A recent DDoS attack by a group claiming to be associated with the REvil ransomware gang has raised questions about a possible resurgence of the REvil gang or a copycat group trying to use the “REvil” name.
When investigating a customer suffering from a DDoS attack, cybersecurity firm Akamai explained that the group behind the attack claimed to be associated with REvil. However, it was difficult to say whether the group is actually REvil or whether it is just another group trying to use the name.
“It’s hard to tell [whether it is REvil or a copycat], attribution is difficult, especially in DDoS. This campaign compared to previously reported campaigns do have different traits that would suggest it isn’t the same group that launched the previously documented REvil attacks, but it’s hard to tell if those were even truly REvil, to be honest,” said Chad Seaman, Security Intelligence Response Team Engineer at Akamai.

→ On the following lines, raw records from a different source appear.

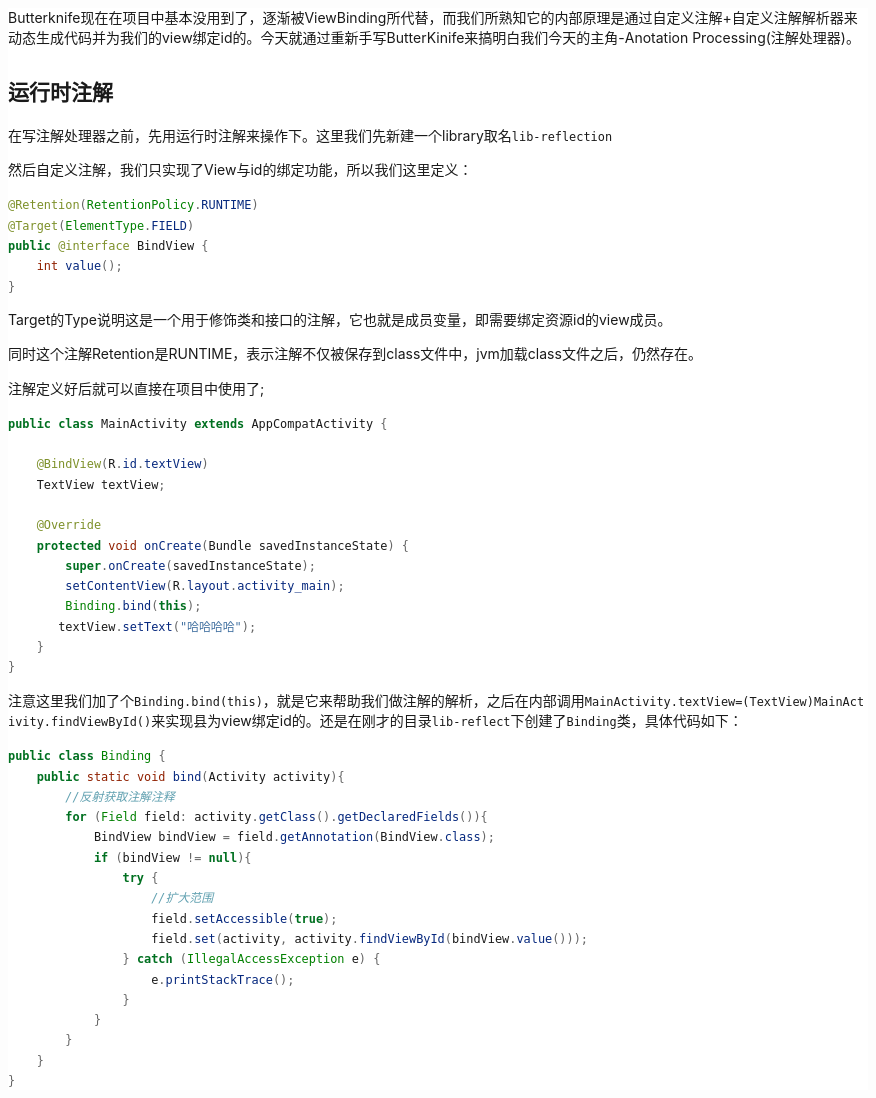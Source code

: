Butterknife现在在项目中基本没用到了，逐渐被ViewBinding所代替，而我们所熟知它的内部原理是通过自定义注解+自定义注解解析器来动态生成代码并为我们的view绑定id的。今天就通过重新手写ButterKinife来搞明白我们今天的主角-Anotation Processing(注解处理器)。

## 运行时注解

在写注解处理器之前，先用运行时注解来操作下。这里我们先新建一个library取名`lib-reflection`

然后自定义注解，我们只实现了View与id的绑定功能，所以我们这里定义：

```java
@Retention(RetentionPolicy.RUNTIME)
@Target(ElementType.FIELD)
public @interface BindView {
    int value();
}
```

Target的Type说明这是一个用于修饰类和接口的注解，它也就是成员变量，即需要绑定资源id的view成员。

同时这个注解Retention是RUNTIME，表示注解不仅被保存到class文件中，jvm加载class文件之后，仍然存在。

注解定义好后就可以直接在项目中使用了;

```java
public class MainActivity extends AppCompatActivity {
 
    @BindView(R.id.textView)
    TextView textView;

    @Override
    protected void onCreate(Bundle savedInstanceState) {
        super.onCreate(savedInstanceState);
        setContentView(R.layout.activity_main);
      	Binding.bind(this);
       textView.setText("哈哈哈哈");
    }
}
```

注意这里我们加了个`Binding.bind(this)`，就是它来帮助我们做注解的解析，之后在内部调用`MainActivity.textView=(TextView)MainActivity.findViewById()`来实现县为view绑定id的。还是在刚才的目录`lib-reflect`下创建了`Binding`类，具体代码如下：

```java
public class Binding {
    public static void bind(Activity activity){
        //反射获取注解注释
        for (Field field: activity.getClass().getDeclaredFields()){
            BindView bindView = field.getAnnotation(BindView.class);
            if (bindView != null){
                try {
                    //扩大范围
                    field.setAccessible(true);
                    field.set(activity, activity.findViewById(bindView.value()));
                } catch (IllegalAccessException e) {
                    e.printStackTrace();
                }
            }
        }
    }
}
```
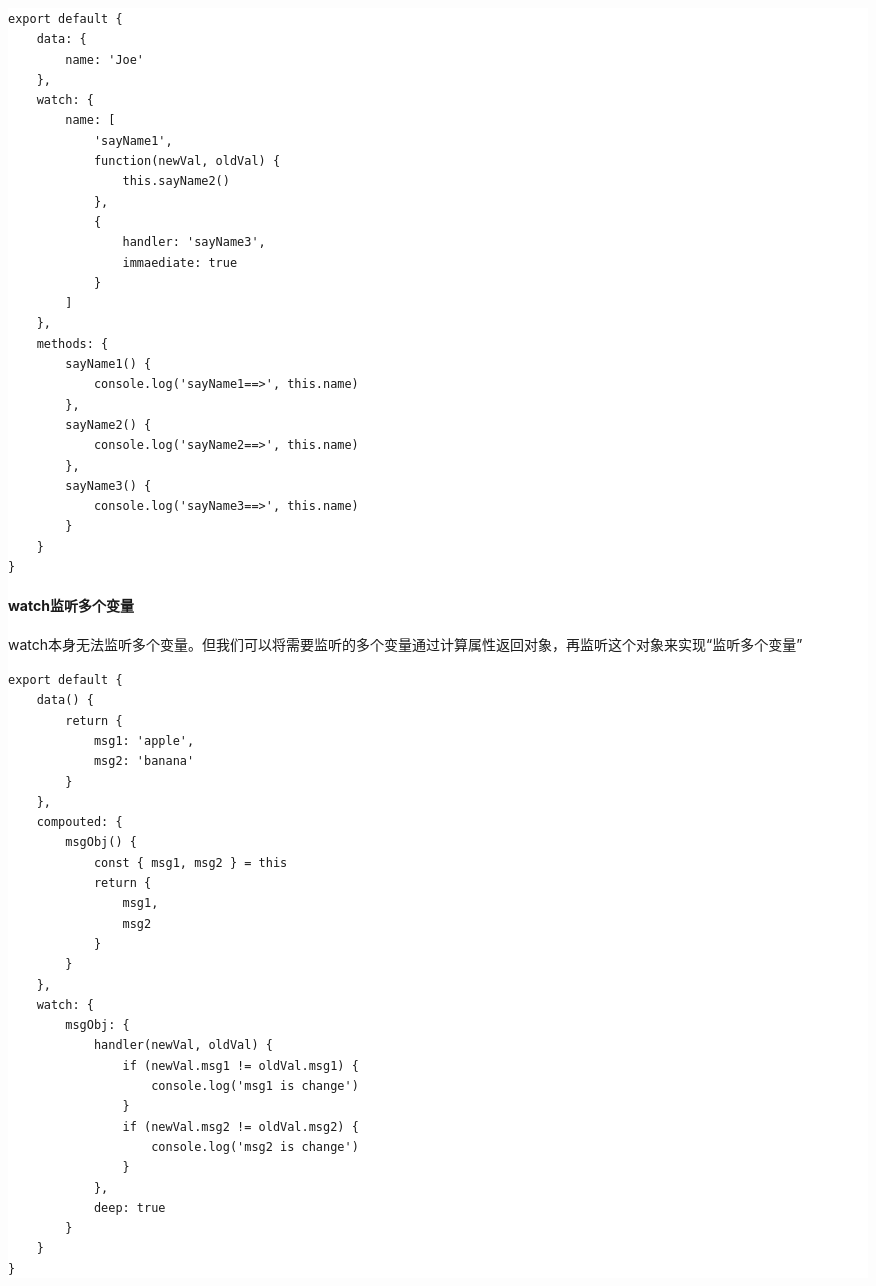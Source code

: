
```
export default {
    data: {
        name: 'Joe'
    },
    watch: {
        name: [
            'sayName1',
            function(newVal, oldVal) {
                this.sayName2()
            },
            {
                handler: 'sayName3',
                immaediate: true
            }
        ]
    },
    methods: {
        sayName1() {
            console.log('sayName1==>', this.name)
        },
        sayName2() {
            console.log('sayName2==>', this.name)
        },
        sayName3() {
            console.log('sayName3==>', this.name)
        }
    }
}
```
#### watch监听多个变量
watch本身无法监听多个变量。但我们可以将需要监听的多个变量通过计算属性返回对象，再监听这个对象来实现“监听多个变量”
```
export default {
    data() {
        return {
            msg1: 'apple',
            msg2: 'banana'
        }
    },
    compouted: {
        msgObj() {
            const { msg1, msg2 } = this
            return {
                msg1,
                msg2
            }
        }
    },
    watch: {
        msgObj: {
            handler(newVal, oldVal) {
                if (newVal.msg1 != oldVal.msg1) {
                    console.log('msg1 is change')
                }
                if (newVal.msg2 != oldVal.msg2) {
                    console.log('msg2 is change')
                }
            },
            deep: true
        }
    }
}

```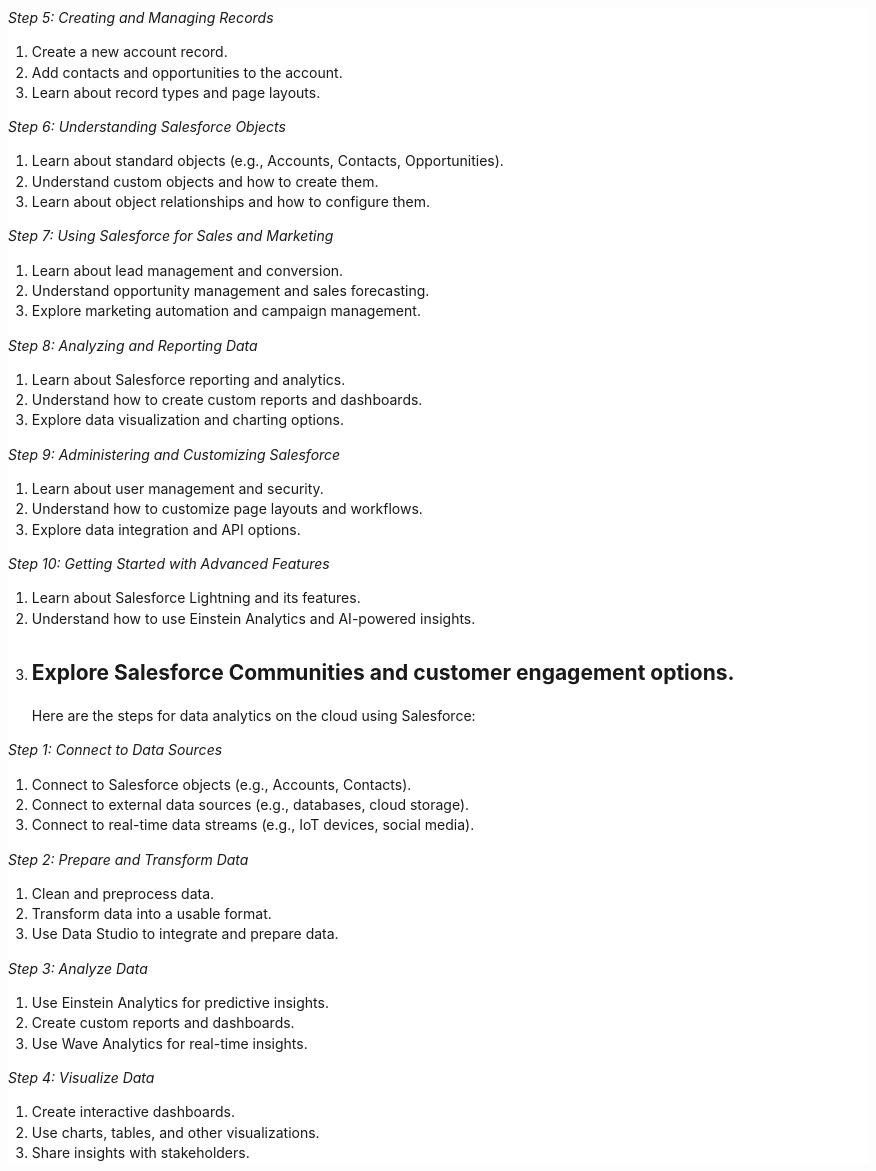 _Step 5: Creating and Managing Records_

1. Create a new account record.
2. Add contacts and opportunities to the account.
3. Learn about record types and page layouts.

_Step 6: Understanding Salesforce Objects_

1. Learn about standard objects (e.g., Accounts, Contacts, Opportunities).
2. Understand custom objects and how to create them.
3. Learn about object relationships and how to configure them.

_Step 7: Using Salesforce for Sales and Marketing_

1. Learn about lead management and conversion.
2. Understand opportunity management and sales forecasting.
3. Explore marketing automation and campaign management.

_Step 8: Analyzing and Reporting Data_

1. Learn about Salesforce reporting and analytics.
2. Understand how to create custom reports and dashboards.
3. Explore data visualization and charting options.

_Step 9: Administering and Customizing Salesforce_

1. Learn about user management and security.
2. Understand how to customize page layouts and workflows.
3. Explore data integration and API options.

_Step 10: Getting Started with Advanced Features_

1. Learn about Salesforce Lightning and its features.
2. Understand how to use Einstein Analytics and AI-powered insights.
3. Explore Salesforce Communities and customer engagement options.
   -------------
   Here are the steps for data analytics on the cloud using Salesforce:

_Step 1: Connect to Data Sources_

1. Connect to Salesforce objects (e.g., Accounts, Contacts).
2. Connect to external data sources (e.g., databases, cloud storage).
3. Connect to real-time data streams (e.g., IoT devices, social media).

_Step 2: Prepare and Transform Data_

1. Clean and preprocess data.
2. Transform data into a usable format.
3. Use Data Studio to integrate and prepare data.

_Step 3: Analyze Data_

1. Use Einstein Analytics for predictive insights.
2. Create custom reports and dashboards.
3. Use Wave Analytics for real-time insights.

_Step 4: Visualize Data_

1. Create interactive dashboards.
2. Use charts, tables, and other visualizations.
3. Share insights with stakeholders.
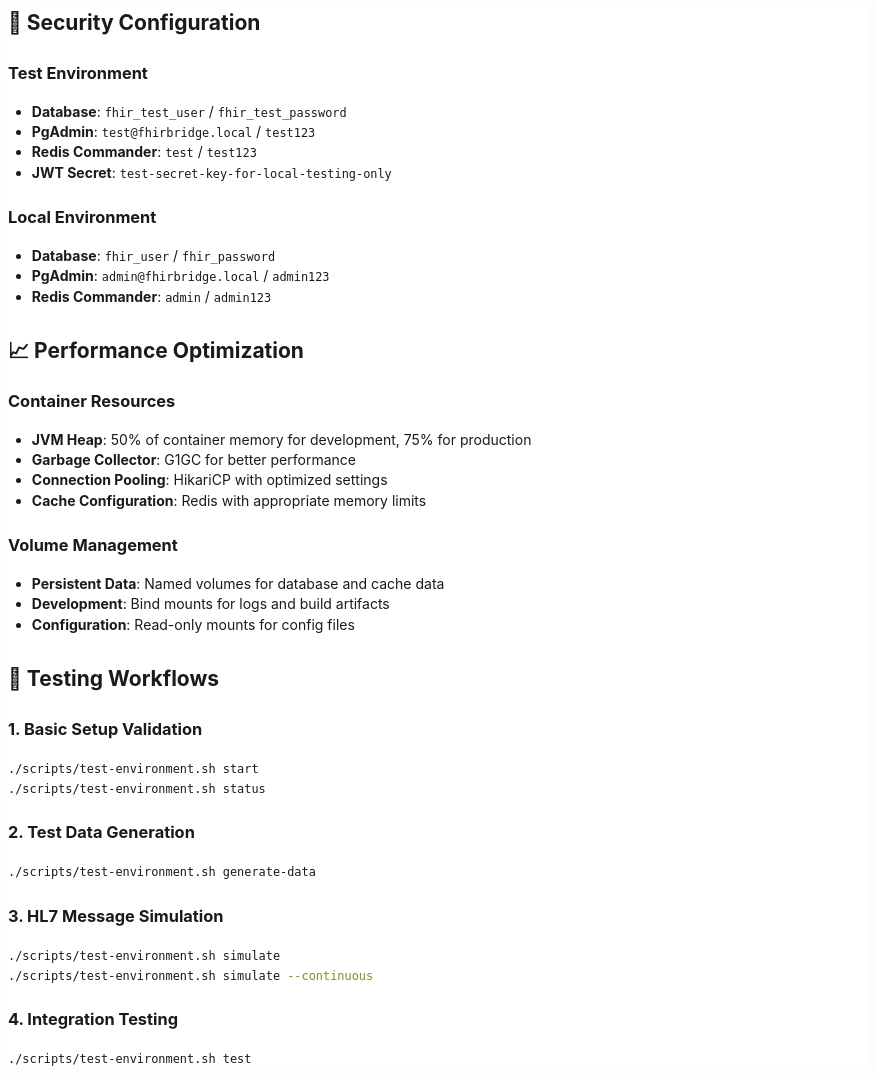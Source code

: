## 🔐 Security Configuration

### Test Environment
- **Database**: `fhir_test_user` / `fhir_test_password`
- **PgAdmin**: `test@fhirbridge.local` / `test123`
- **Redis Commander**: `test` / `test123`
- **JWT Secret**: `test-secret-key-for-local-testing-only`

### Local Environment  
- **Database**: `fhir_user` / `fhir_password`
- **PgAdmin**: `admin@fhirbridge.local` / `admin123`
- **Redis Commander**: `admin` / `admin123`

## 📈 Performance Optimization

### Container Resources
- **JVM Heap**: 50% of container memory for development, 75% for production
- **Garbage Collector**: G1GC for better performance
- **Connection Pooling**: HikariCP with optimized settings
- **Cache Configuration**: Redis with appropriate memory limits

### Volume Management
- **Persistent Data**: Named volumes for database and cache data
- **Development**: Bind mounts for logs and build artifacts
- **Configuration**: Read-only mounts for config files

## 🧪 Testing Workflows

### 1. Basic Setup Validation
```bash
./scripts/test-environment.sh start
./scripts/test-environment.sh status
```

### 2. Test Data Generation
```bash
./scripts/test-environment.sh generate-data
```

### 3. HL7 Message Simulation
```bash
./scripts/test-environment.sh simulate
./scripts/test-environment.sh simulate --continuous
```

### 4. Integration Testing
```bash
./scripts/test-environment.sh test
```

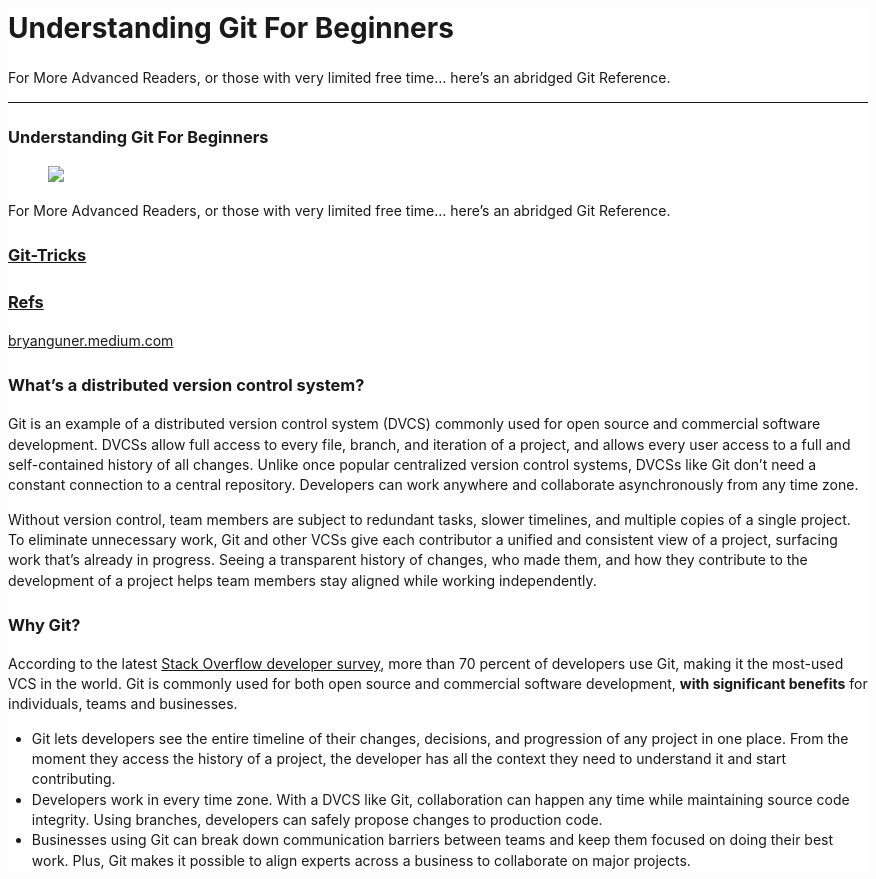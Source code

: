 # Understanding Git For Beginners

For More Advanced Readers, or those with very limited free time… here’s an abridged Git Reference.

---

### Understanding Git For Beginners

<figure><img src="https://cdn-images-1.medium.com/max/800/0*-XIPOsO-_u9EYQe7.jpg" class="graf-image" /></figure>For More Advanced Readers, or those with very limited free time… here’s an abridged Git Reference.

### <a href="https://bryanguner.medium.com/git-tricks-57e8d0292285" class="markup--anchor markup--h3-anchor">Git-Tricks</a>

### <a href="https://bryanguner.medium.com/git-tricks-57e8d0292285" class="markup--anchor markup--h3-anchor">Refs</a>

<a href="https://bryanguner.medium.com/git-tricks-57e8d0292285" class="markup--anchor markup--p-anchor">bryanguner.medium.com</a>

### What’s a distributed version control system?

Git is an example of a distributed version control system (DVCS) commonly used for open source and commercial software development. DVCSs allow full access to every file, branch, and iteration of a project, and allows every user access to a full and self-contained history of all changes. Unlike once popular centralized version control systems, DVCSs like Git don’t need a constant connection to a central repository. Developers can work anywhere and collaborate asynchronously from any time zone.

Without version control, team members are subject to redundant tasks, slower timelines, and multiple copies of a single project. To eliminate unnecessary work, Git and other VCSs give each contributor a unified and consistent view of a project, surfacing work that’s already in progress. Seeing a transparent history of changes, who made them, and how they contribute to the development of a project helps team members stay aligned while working independently.

### Why Git?

According to the latest <a href="https://insights.stackoverflow.com/survey/2017#technology" class="markup--anchor markup--p-anchor">Stack Overflow developer survey</a>, more than 70 percent of developers use Git, making it the most-used VCS in the world. Git is commonly used for both open source and commercial software development, **with significant benefits** for individuals, teams and businesses.

- <span id="1adc">Git lets developers see the entire timeline of their changes, decisions, and progression of any project in one place. From the moment they access the history of a project, the developer has all the context they need to understand it and start contributing.</span>
- <span id="cb56">Developers work in every time zone. With a DVCS like Git, collaboration can happen any time while maintaining source code integrity. Using branches, developers can safely propose changes to production code.</span>
- <span id="1de7">Businesses using Git can break down communication barriers between teams and keep them focused on doing their best work. Plus, Git makes it possible to align experts across a business to collaborate on major projects.</span>
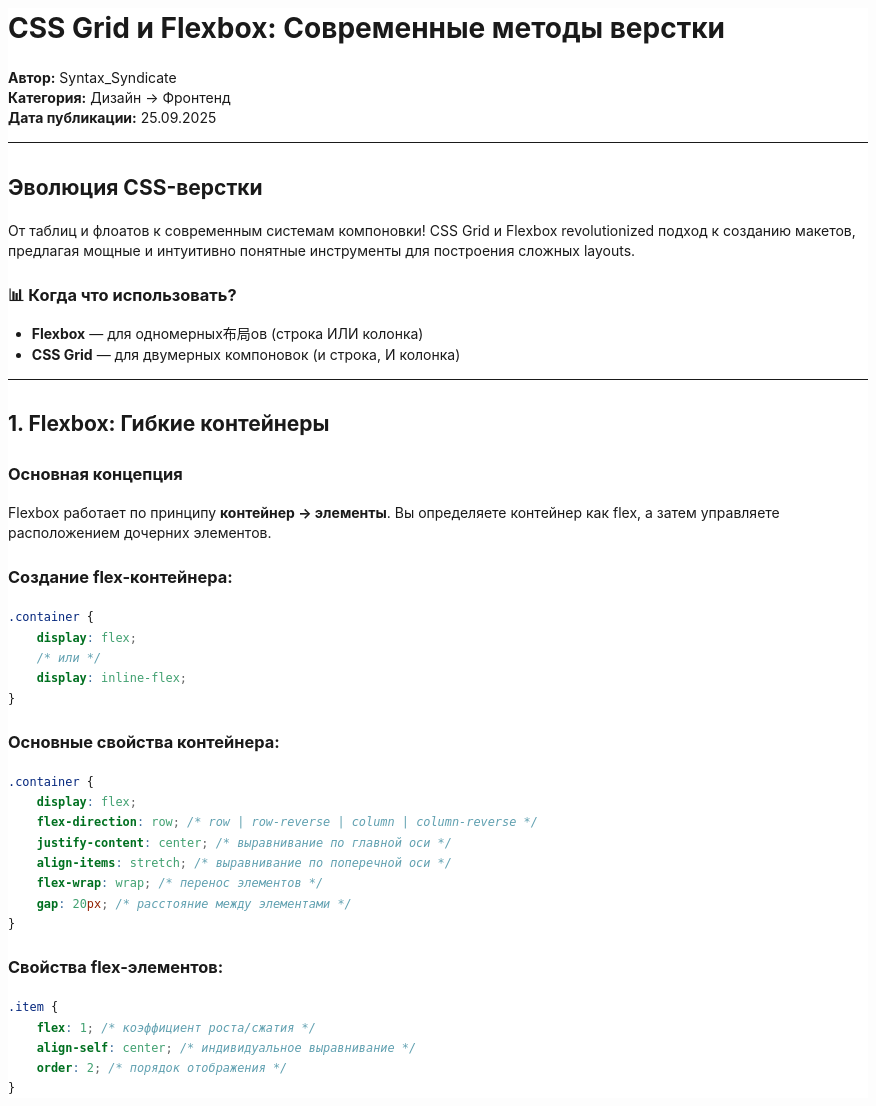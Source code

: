 # CSS Grid и Flexbox: Современные методы верстки

**Автор:** Syntax_Syndicate  
**Категория:** Дизайн → Фронтенд  
**Дата публикации:** 25.09.2025  

---

## Эволюция CSS-верстки

От таблиц и флоатов к современным системам компоновки! CSS Grid и Flexbox revolutionized подход к созданию макетов, предлагая мощные и интуитивно понятные инструменты для построения сложных layouts.

### 📊 Когда что использовать?
- **Flexbox** — для одномерных布局ов (строка ИЛИ колонка)
- **CSS Grid** — для двумерных компоновок (и строка, И колонка)

---

## 1. Flexbox: Гибкие контейнеры

### Основная концепция
Flexbox работает по принципу **контейнер → элементы**. Вы определяете контейнер как flex, а затем управляете расположением дочерних элементов.

### Создание flex-контейнера:
```css
.container {
    display: flex;
    /* или */
    display: inline-flex;
}
```

### Основные свойства контейнера:
```css
.container {
    display: flex;
    flex-direction: row; /* row | row-reverse | column | column-reverse */
    justify-content: center; /* выравнивание по главной оси */
    align-items: stretch; /* выравнивание по поперечной оси */
    flex-wrap: wrap; /* перенос элементов */
    gap: 20px; /* расстояние между элементами */
}
```

### Свойства flex-элементов:
```css
.item {
    flex: 1; /* коэффициент роста/сжатия */
    align-self: center; /* индивидуальное выравнивание */
    order: 2; /* порядок отображения */
}
```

Akamai believed that the attack could be linked to REvil due to similar patterns to the Russian-hacking group, as “revil” was part of the URL in the demands directed at operations teams and executives of the affected company.
However, this is not enough, as the DDoS attack is a politically motivated attack that contradicts REvil’s previous notions of attacking companies solely for financial gain.
While their main identity remains unknown, organizations are advised to take the best security measures to protect themselves from cyberattacks.